___ GIVEN DATA ___
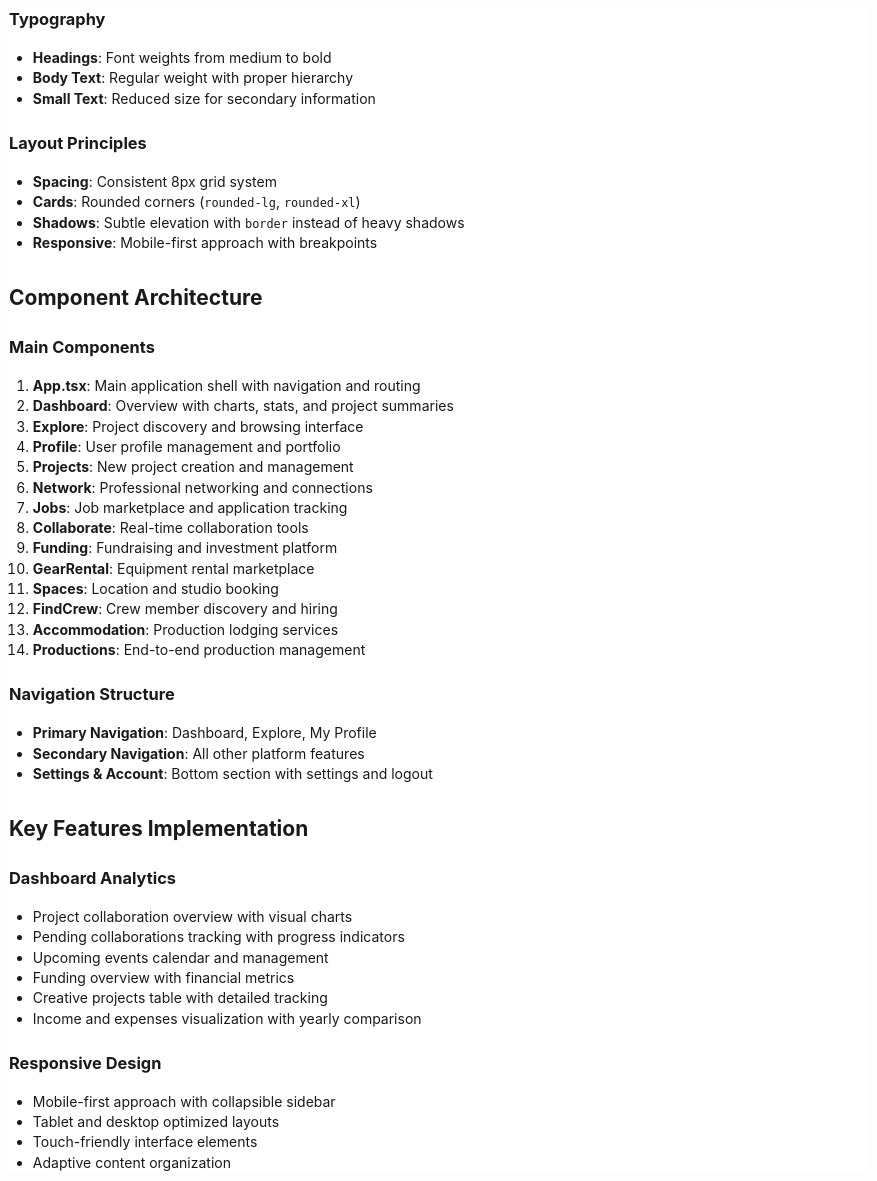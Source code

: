 ### Typography
- **Headings**: Font weights from medium to bold
- **Body Text**: Regular weight with proper hierarchy
- **Small Text**: Reduced size for secondary information

### Layout Principles
- **Spacing**: Consistent 8px grid system
- **Cards**: Rounded corners (`rounded-lg`, `rounded-xl`)
- **Shadows**: Subtle elevation with `border` instead of heavy shadows
- **Responsive**: Mobile-first approach with breakpoints

## Component Architecture

### Main Components
1. **App.tsx**: Main application shell with navigation and routing
2. **Dashboard**: Overview with charts, stats, and project summaries
3. **Explore**: Project discovery and browsing interface
4. **Profile**: User profile management and portfolio
5. **Projects**: New project creation and management
6. **Network**: Professional networking and connections
7. **Jobs**: Job marketplace and application tracking
8. **Collaborate**: Real-time collaboration tools
9. **Funding**: Fundraising and investment platform
10. **GearRental**: Equipment rental marketplace
11. **Spaces**: Location and studio booking
12. **FindCrew**: Crew member discovery and hiring
13. **Accommodation**: Production lodging services
14. **Productions**: End-to-end production management

### Navigation Structure
- **Primary Navigation**: Dashboard, Explore, My Profile
- **Secondary Navigation**: All other platform features
- **Settings & Account**: Bottom section with settings and logout

## Key Features Implementation

### Dashboard Analytics
- Project collaboration overview with visual charts
- Pending collaborations tracking with progress indicators
- Upcoming events calendar and management
- Funding overview with financial metrics
- Creative projects table with detailed tracking
- Income and expenses visualization with yearly comparison

### Responsive Design
- Mobile-first approach with collapsible sidebar
- Tablet and desktop optimized layouts
- Touch-friendly interface elements
- Adaptive content organization
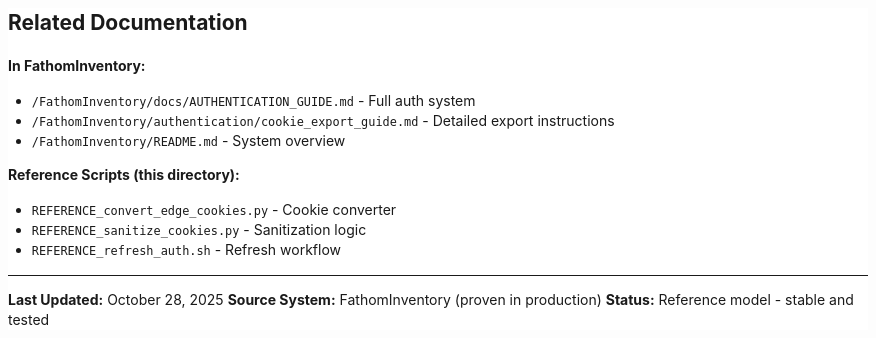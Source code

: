 ## Related Documentation

**In FathomInventory:**
- `/FathomInventory/docs/AUTHENTICATION_GUIDE.md` - Full auth system
- `/FathomInventory/authentication/cookie_export_guide.md` - Detailed export instructions
- `/FathomInventory/README.md` - System overview

**Reference Scripts (this directory):**
- `REFERENCE_convert_edge_cookies.py` - Cookie converter
- `REFERENCE_sanitize_cookies.py` - Sanitization logic
- `REFERENCE_refresh_auth.sh` - Refresh workflow

---

**Last Updated:** October 28, 2025
**Source System:** FathomInventory (proven in production)
**Status:** Reference model - stable and tested
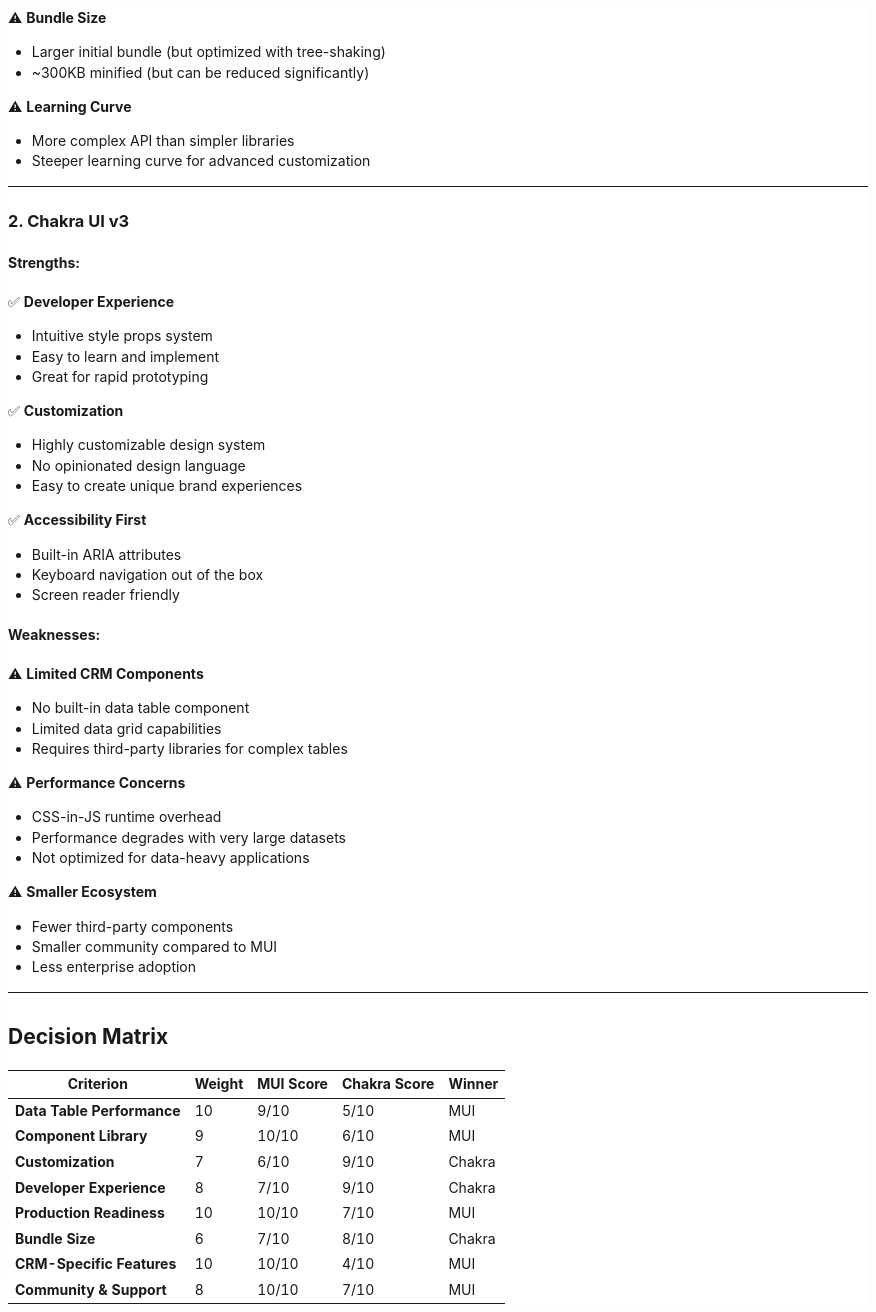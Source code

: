 ⚠️ **Bundle Size**
- Larger initial bundle (but optimized with tree-shaking)
- ~300KB minified (but can be reduced significantly)

⚠️ **Learning Curve**
- More complex API than simpler libraries
- Steeper learning curve for advanced customization

---

### 2. Chakra UI v3

#### Strengths:
✅ **Developer Experience**
- Intuitive style props system
- Easy to learn and implement
- Great for rapid prototyping

✅ **Customization**
- Highly customizable design system
- No opinionated design language
- Easy to create unique brand experiences

✅ **Accessibility First**
- Built-in ARIA attributes
- Keyboard navigation out of the box
- Screen reader friendly

#### Weaknesses:
⚠️ **Limited CRM Components**
- No built-in data table component
- Limited data grid capabilities
- Requires third-party libraries for complex tables

⚠️ **Performance Concerns**
- CSS-in-JS runtime overhead
- Performance degrades with very large datasets
- Not optimized for data-heavy applications

⚠️ **Smaller Ecosystem**
- Fewer third-party components
- Smaller community compared to MUI
- Less enterprise adoption

---

## Decision Matrix

| Criterion | Weight | MUI Score | Chakra Score | Winner |
|-----------|--------|-----------|--------------|--------|
| **Data Table Performance** | 10 | 9/10 | 5/10 | MUI |
| **Component Library** | 9 | 10/10 | 6/10 | MUI |
| **Customization** | 7 | 6/10 | 9/10 | Chakra |
| **Developer Experience** | 8 | 7/10 | 9/10 | Chakra |
| **Production Readiness** | 10 | 10/10 | 7/10 | MUI |
| **Bundle Size** | 6 | 7/10 | 8/10 | Chakra |
| **CRM-Specific Features** | 10 | 10/10 | 4/10 | MUI |
| **Community & Support** | 8 | 10/10 | 7/10 | MUI |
___
[WHAT TO PRODUCE] Working down from the line that contains "6/10 | 9/10 | Chakra |", retype each line exactly through the last line of the data, and give nothing else.

[ANSWER BOX]
| **Customization** | 7 | 6/10 | 9/10 | Chakra |
| **Developer Experience** | 8 | 7/10 | 9/10 | Chakra |
| **Production Readiness** | 10 | 10/10 | 7/10 | MUI |
| **Bundle Size** | 6 | 7/10 | 8/10 | Chakra |
| **CRM-Specific Features** | 10 | 10/10 | 4/10 | MUI |
| **Community & Support** | 8 | 10/10 | 7/10 | MUI |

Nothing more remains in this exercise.